In the meantime Bev asked what a “careful drawing” is.
Calligraphers nearly always need to do”careful” drawings, and meticulous planning and so does anyone who is doing a complex piece, graphic design or many types of printmaking. So here is the careful drawing of the tulips. I drew from life and made sure that I was fairly accurate, even if I changed things around or deliberately fiddled with perspective.
When you do watercolours, you don’t have to start with a pencil drawing, then colour it in. So for the white tulips the only thing I did in pencil in the beginning was to position the flowers and to draw a series of ellipses to indicate the bowl of each flower. I didn’t use the pencil again until I’d completed the flowers. I drew a vague resemblence of leaves etc using my brush and “dirty paintwater” – see the two lower leaves on either side of the vase. Next, I moved straight into painting the shadows of the flowers, without any preliminary drawing, also picking up a bit on the background. I allowed colours to flood and puddle a little.
You can see some ambiguity in the foreground leaf. The end result is looser and less “designerish” or in my case, less stylised. But I still have to “pull it off”. I worked from life and the tulips open and close depending on the heat and how thirsty they are.
Of course with any painting, there are decisions to be made. With the red tulips I had planned a checked cloth, but this would have been too dominant. The idea of a shaft of sunlight and shadows came towards the end, but I needed the shaft of warm yellow to be coming from the back and the cast shadow from the side. I think that’s fine to do this and more interesting.

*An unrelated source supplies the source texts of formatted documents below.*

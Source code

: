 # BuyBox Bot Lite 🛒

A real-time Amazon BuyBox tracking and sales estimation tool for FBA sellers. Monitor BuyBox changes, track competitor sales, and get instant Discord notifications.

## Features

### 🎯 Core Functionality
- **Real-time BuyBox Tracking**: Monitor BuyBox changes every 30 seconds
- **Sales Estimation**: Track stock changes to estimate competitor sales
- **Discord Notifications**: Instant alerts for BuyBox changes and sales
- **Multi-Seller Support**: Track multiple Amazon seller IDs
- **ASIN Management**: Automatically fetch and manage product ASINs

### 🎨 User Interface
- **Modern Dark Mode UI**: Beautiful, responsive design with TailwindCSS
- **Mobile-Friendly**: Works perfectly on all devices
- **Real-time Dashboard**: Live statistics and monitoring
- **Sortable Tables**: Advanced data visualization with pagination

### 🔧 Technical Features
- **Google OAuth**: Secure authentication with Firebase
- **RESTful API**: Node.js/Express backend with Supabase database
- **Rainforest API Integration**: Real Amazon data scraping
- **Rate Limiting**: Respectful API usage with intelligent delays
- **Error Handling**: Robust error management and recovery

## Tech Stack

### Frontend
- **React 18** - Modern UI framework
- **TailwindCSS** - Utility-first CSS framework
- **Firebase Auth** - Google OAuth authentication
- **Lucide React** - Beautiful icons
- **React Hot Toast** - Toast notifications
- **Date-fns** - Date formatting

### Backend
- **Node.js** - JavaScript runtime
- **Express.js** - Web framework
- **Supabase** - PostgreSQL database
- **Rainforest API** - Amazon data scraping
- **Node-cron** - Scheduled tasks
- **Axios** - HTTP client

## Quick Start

I had planned to do red pomegranates with the white tulips, but the tulips came out more delicately than I envisaged, so I’m going for pears and went hunting for pretty rosy-tinged ones. I had thought of the reflections which looked gorgeous in real life, but which may look wrong done in watercolour (by me!). So I think I’ll do the glass bowl with the pears. I wish I could convey this wonderful atmosphere and the reflection colours as shown below. I take photos as a record, but i prefer to work form life, or once again I just get too rigid. In a photo everything stays in position. In life, it’s more dynamic because if you move your head the relationships of everything changes. The shadows and the light changes as well.
I love the top left photo and think it would be good to interpret in acrylic or oils. I like the way the outlines of the pomegramates are lost in the shadows. But who is to say I can do this? I don’t know unless I try.